Everything about the American economy feels unusual right now. But one statistic stands out as particularly striking: 10.4 percent. That’s the share of their disposable income that Americans spent on food in 2024, according to the USDA’s Economic Research Service [1]. This includes groceries, restaurants, and delivery services, totaling roughly a dime of every dollar. While seemingly high given recent grocery price increases, this figure is historically low.

From 42% to 10%: A Historical Perspective

In 1901, the average American family spent 42.5 percent of its budget on food. In 1947, that number was 23 percent, and by the 1960s, it had fallen to around 15 percent. This long-term decline is a key economic trend, reflecting both increased wealth and advancements in food production.
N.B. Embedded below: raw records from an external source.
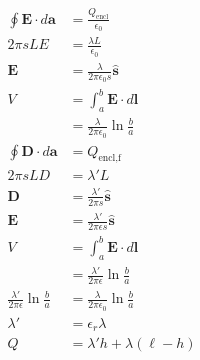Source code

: \documentclass{article}
\renewcommand{\vec}[1]{\boldsymbol{\mathbf{#1}}}
\newcommand{\uvec}[1]{\hat{\vec{#1}}}
\begin{document}
\subsection{}

\begin{align*}
  \oint \vec{E} \cdot d \vec{a}                   & = \frac{Q_\text{encl}}{\epsilon_0}                                       \\
  2 \pi s L E                                     & = \frac{\lambda L}{\epsilon_0}                                           \\
  \vec{E}                                         & = \frac{\lambda}{2 \pi \epsilon_0 s} \uvec{s}                            \\
  V                                               & = \int_a^b \vec{E} \cdot d \vec{l}                                       \\
                                                  & = \frac{\lambda}{2 \pi \epsilon_0} \ln \frac{b}{a}                       \\
  \oint \vec{D} \cdot d \vec{a}                   & = Q_\text{encl,f}                                                        \\
  2 \pi s L D                                     & = \lambda' L                                                             \\
  \vec{D}                                         & = \frac{\lambda'}{2 \pi s} \uvec{s}                                      \\
  \vec{E}                                         & = \frac{\lambda'}{2 \pi \epsilon s} \uvec{s}                             \\
  V                                               & = \int_a^b \vec{E} \cdot d \vec{l}                                       \\
                                                  & = \frac{\lambda'}{2 \pi \epsilon} \ln \frac{b}{a}                        \\
  \frac{\lambda'}{2 \pi \epsilon} \ln \frac{b}{a} & = \frac{\lambda}{2 \pi \epsilon_0} \ln \frac{b}{a}                       \\
  \lambda'                                        & = \epsilon_r \lambda                                                     \\
  Q                                               & = \lambda' h + \lambda (\ell - h)                                        \\

\end{align*}
\end{document}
Engel’s Law: Income and Food Expenditure

This phenomenon was first observed by German statistician Ernst Engel in 1857. He found that poorer families spent a much larger proportion of their income on food (60-70 percent) than wealthier families (under 50 percent). This became known as Engel’s Law, and it remains a consistent finding in economics. Food expenditure as a percentage of income is, in effect, a measure of economic freedom.

The American Agricultural Revolution

The dramatic decrease in food spending is largely due to the transformation of American agriculture. In 1940, one American farmer fed 19 people. Today, that number is nearly 170 [1]. The percentage of American workers employed in agriculture has fallen from a majority in 1850 to under 2 percent today.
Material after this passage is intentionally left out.